In terms of "classical conservatism", the Federalists had no connection with European-style aristocracy, monarchy or established religion. Historian John P. Diggins has said:

Thanks to the framers, American conservatism began on a genuinely lofty plane. James Madison, Alexander Hamilton, John Marshall, John Jay, James Wilson, and, above all, John Adams aspired to create a republic in which the values so precious to conservatives might flourish: harmony, stability, virtue, reverence, veneration, loyalty, self-discipline, and moderation. This was classical conservatism in its most authentic expression.[7]

Something akin to Burkean traditionalism was transported to the American colonies through the policies and principles of the Federalist Party and its leadership as embodied by John Adams and Alexander Hamilton. Federalists strongly opposed the excesses and instability of the French Revolution, defended traditional Christian morality and supported a new "natural aristocracy" based on "property, education, family status, and sense of ethical responsibility".[8]

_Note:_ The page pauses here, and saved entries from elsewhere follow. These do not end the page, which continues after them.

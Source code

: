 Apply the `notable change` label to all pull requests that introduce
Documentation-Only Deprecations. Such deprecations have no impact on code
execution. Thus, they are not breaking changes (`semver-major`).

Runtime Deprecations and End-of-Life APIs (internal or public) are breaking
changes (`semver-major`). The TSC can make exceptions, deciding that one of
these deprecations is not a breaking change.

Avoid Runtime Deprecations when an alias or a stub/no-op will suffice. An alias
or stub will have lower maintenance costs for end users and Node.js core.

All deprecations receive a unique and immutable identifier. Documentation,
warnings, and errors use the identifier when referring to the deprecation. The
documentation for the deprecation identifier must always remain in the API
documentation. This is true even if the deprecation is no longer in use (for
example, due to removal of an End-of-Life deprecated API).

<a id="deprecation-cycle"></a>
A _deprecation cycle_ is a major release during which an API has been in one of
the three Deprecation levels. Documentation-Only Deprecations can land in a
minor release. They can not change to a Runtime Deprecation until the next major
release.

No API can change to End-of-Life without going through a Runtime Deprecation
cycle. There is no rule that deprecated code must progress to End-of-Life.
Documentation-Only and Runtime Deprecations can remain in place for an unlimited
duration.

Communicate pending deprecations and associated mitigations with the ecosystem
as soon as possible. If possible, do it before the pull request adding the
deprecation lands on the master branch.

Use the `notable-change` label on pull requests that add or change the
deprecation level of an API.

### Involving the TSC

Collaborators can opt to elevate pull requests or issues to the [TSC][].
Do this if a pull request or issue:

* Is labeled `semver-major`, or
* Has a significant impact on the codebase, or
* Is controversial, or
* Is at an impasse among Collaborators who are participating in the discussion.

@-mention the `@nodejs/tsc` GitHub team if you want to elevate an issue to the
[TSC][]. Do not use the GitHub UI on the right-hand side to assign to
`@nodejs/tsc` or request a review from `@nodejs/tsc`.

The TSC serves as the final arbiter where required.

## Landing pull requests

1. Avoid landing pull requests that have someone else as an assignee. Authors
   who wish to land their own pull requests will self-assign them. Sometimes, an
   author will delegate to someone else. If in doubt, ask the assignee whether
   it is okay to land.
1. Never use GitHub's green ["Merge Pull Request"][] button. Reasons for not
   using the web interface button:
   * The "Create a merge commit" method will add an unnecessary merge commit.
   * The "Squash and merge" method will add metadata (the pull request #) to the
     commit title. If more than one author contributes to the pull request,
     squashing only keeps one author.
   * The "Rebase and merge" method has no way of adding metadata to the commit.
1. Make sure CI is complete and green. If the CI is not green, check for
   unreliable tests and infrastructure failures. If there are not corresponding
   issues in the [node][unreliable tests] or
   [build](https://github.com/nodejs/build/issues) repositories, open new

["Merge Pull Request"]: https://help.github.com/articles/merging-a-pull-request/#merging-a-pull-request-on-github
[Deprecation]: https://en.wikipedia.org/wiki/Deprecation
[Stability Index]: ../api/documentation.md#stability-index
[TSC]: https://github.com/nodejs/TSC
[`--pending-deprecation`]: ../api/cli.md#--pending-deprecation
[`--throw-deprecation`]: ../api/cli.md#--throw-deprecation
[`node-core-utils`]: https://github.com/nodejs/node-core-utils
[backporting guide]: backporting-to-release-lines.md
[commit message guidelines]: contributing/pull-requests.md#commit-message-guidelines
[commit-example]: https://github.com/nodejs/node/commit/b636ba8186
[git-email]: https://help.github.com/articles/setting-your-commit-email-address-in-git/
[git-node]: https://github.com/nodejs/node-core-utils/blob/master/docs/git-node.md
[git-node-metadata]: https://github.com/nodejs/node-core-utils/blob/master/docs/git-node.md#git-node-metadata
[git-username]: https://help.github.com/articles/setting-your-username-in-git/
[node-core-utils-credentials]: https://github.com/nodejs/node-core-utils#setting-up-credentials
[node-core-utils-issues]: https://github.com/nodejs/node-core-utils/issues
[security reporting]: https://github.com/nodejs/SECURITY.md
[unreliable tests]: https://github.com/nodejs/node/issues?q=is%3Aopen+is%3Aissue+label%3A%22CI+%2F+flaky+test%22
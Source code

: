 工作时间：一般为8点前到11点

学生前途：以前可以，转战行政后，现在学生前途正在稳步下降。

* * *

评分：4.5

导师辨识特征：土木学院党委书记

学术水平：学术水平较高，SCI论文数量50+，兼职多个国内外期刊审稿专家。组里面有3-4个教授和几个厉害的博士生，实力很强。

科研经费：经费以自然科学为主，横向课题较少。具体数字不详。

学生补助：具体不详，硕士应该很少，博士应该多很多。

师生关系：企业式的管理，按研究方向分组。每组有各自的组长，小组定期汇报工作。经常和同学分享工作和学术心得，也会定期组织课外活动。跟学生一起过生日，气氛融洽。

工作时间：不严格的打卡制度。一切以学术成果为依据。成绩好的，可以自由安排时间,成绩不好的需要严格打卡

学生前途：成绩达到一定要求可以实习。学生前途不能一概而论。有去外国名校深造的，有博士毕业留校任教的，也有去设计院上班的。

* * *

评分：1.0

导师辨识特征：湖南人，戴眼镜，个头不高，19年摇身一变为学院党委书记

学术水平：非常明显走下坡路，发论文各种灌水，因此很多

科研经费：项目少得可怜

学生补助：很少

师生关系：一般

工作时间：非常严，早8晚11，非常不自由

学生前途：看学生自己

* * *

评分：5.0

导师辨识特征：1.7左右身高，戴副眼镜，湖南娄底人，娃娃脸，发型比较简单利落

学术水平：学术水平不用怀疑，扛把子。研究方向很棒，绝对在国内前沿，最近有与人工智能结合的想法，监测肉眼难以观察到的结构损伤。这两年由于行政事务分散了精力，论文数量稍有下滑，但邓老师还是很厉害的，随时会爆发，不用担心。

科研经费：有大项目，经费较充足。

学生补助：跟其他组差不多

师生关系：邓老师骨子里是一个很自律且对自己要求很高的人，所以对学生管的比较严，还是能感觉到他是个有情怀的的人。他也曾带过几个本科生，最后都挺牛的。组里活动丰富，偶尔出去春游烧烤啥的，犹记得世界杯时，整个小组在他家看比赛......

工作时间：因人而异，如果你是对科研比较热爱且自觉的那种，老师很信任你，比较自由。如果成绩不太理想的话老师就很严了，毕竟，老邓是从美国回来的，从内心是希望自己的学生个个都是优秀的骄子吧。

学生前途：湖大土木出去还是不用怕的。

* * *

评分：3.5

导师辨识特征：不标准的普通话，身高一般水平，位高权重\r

John Adams was one of the earliest defenders of a traditional social order in Revolutionary America. In his Defence of the Constitution (1787), Adams attacked the ideas of radicals like Thomas Paine, who advocated for a unicameral legislature (Adams deemed it too democratic). His translation of Discourses on Davila (1790), which also contained his own commentary, was an examination of "human motivation in politics". Adams believed that human motivation inevitably led to dangerous impulses where the government would need to sometimes intervene.[9]

The leader of the Federalist Party was Alexander Hamilton, Secretary of the Treasury and co-author of The Federalist Papers (1787–1788) which was then and to this day remains a major interpretation of the new 1789 Constitution. Hamilton was critical of both Jeffersonian classical liberalism and the radical ideas coming out of the French Revolution. He rejected laissez-faire economics and favored a strong central government.[10]

19th century

In the era after the Revolutionary Generation, the Whig Party had an approach that resembled Burkean conservatism, although Whigs rarely cited Burke. Whig statesmen led the charge for tradition and custom against the prevailing democratic ethos of the Jacksonian Era. Standing for hierarchy and organic society, in many ways their concepts of the Union paralleled Benjamin Disraeli's "One Nation Conservatism".

Along with Henry Clay, the most noteworthy Whig statesman was Boston's Daniel Webster. A firm Unionist, his most famous speech was his "Second Reply to Hayne" (1829) where he criticized the argument from Southerners such as John C. Calhoun that the states had a right to nullify federal laws they deemed unconstitutional.[11] Webster rarely mentioned Burke but he occasionally followed similar lines of thought.[12]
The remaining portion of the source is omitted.